The mystery of Duffy’s Cut, how 57 Irish immigrants died and were anonymously buried in the summer of 1832, could be coming to a close. Two new skulls unearthed show evidence of violence and possibly a bullet hole.
In the summer of 1832 a group of 57 Irish immigrants came to the area west of Philadelphia to work on the construction of the railway line. Within six weeks the men, mainly from Donegal, Tyrone and Derry, were all dead and anonymously buried in a mass grave outside the town of Malvern.
For some time it was thought that the mass grave was due to an outbreak of a dangerous disease such as cholera and this was simply a way of dealing with infection. However, the new evidence paints a different picture. While the two skulls found more recently show signs of violence and a bullet hole the previous skulls unearthed also showed trauma.
These grizzly finds confirm what the two leading historians on the archaeological dig feared. “This was much more than a cholera epidemic”, said William Watson.
Chairman of the history department at Immaculata University, William Watson and his twin brother, Frank, have been working on this archaeological mystery for almost a decade.
Since 2009 the Watson brothers have uncovered seven sets of remains. One of the victims has been identified, pending DNA tests.
For seven years before the brothers found nothing at the site and the hypothesized had been that the group of men had died of cholera. The disease was rampant at the time and the mortality rate was between 40 and 60 percent.
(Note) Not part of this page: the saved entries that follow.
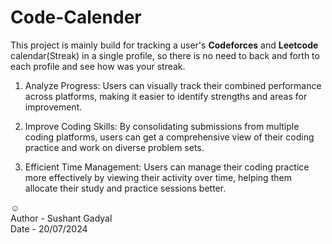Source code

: # Code-Calender

This project is mainly build for tracking a user's <b>Codeforces</b> and <b>Leetcode</b> calendar(Streak) in a single profile, 
so there is no need to back and forth to each profile and see how was your streak.

1. Analyze Progress: Users can visually track their combined performance across platforms, making it easier to identify strengths and areas for improvement.

2. Improve Coding Skills: By consolidating submissions from multiple coding platforms, users can get a comprehensive view of their coding practice and work on diverse problem sets.

3. Efficient Time Management: Users can manage their coding practice more effectively by viewing their activity over time, helping them allocate their study and practice sessions better.


  ☺️\
Author - Sushant Gadyal\
Date - 20/07/2024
They theorized that some might have been killed by vigilantes due to the anti-Irish sentiment in the 19th century America, because of tensions between the poor transient workers and the affluent residents or an intense fear of cholera. It could have been a combination of all three.
Now that the Watson brothers have four skulls all with evidence of trauma they show that the men were struck in the head. Janet Monge, an anthropologist working on the site, says that at least one of the men was shot.
Monge said “I don't think we need to be so hesitant in coming to the conclusion now that violence was the cause of death and not cholera, although these men might have had cholera in addition."
“They do have indications on their skeletons that life was not a bowl of cherries,” said Monge who is the keeper of collections at the University of Pennsylvania Museum of Archaeology and Anthropology.
The bones show that the laborers were muscular despite having poor diets and their teeth show that they were not wealth enough to have afforded sugary sweets.
They also found coffin nails among the corpse’s bones which show that some of the bodies had received some kind of formal burial.
The Watsons discovered the mass grave through the personal papers of their late grandfather who had worked on the rails long after the 57 men were killed. The projects name comes from the name of the man who hired the group of Irish men, Philip Duffy, and the part of the railroad that the men were hired to build, the cut.
When the immigrants died, or were killed, in 1832, Duffy ordered the shantytown, where they had lived, to be burnt and their bodies buried in the railroad fill. The Watsons say the men’s families were never told of their deaths.
Four months before their deaths a passenger ship, the John Stamp, arrived from Ireland. The passenger list offers the possible identity of 15 workers from Donegal, Tyrone and Derry.
The Watsons believe that they have been able to identify 18-year-old John Ruddy as one of the bodies found. They compared his bone size to the ship’s manifest and also found a section of teeth with a rare genetic anomaly which they believe matched with an anomaly shared by some Ruddy family members in Ireland. The DNA results should be returned in six months.
The 47-year-old twins both have doctorates in history but have nothing more that introductory biology.
“It has been indeed a crash course…and it's been fascinating," said Frank.
Monge said "They're as professional a team as anyone I've seen out there on a site."
As well as being a way of documenting the early 19th century attitudes to industry, immigration and disease in Pennsylvania the brother’s ultimate goal is to find all of the men’s remains and property and inter them properly, either in the U.S. or Ireland.
We see this more as a recovery mission," William said. "Get them out of this ignominious burial place."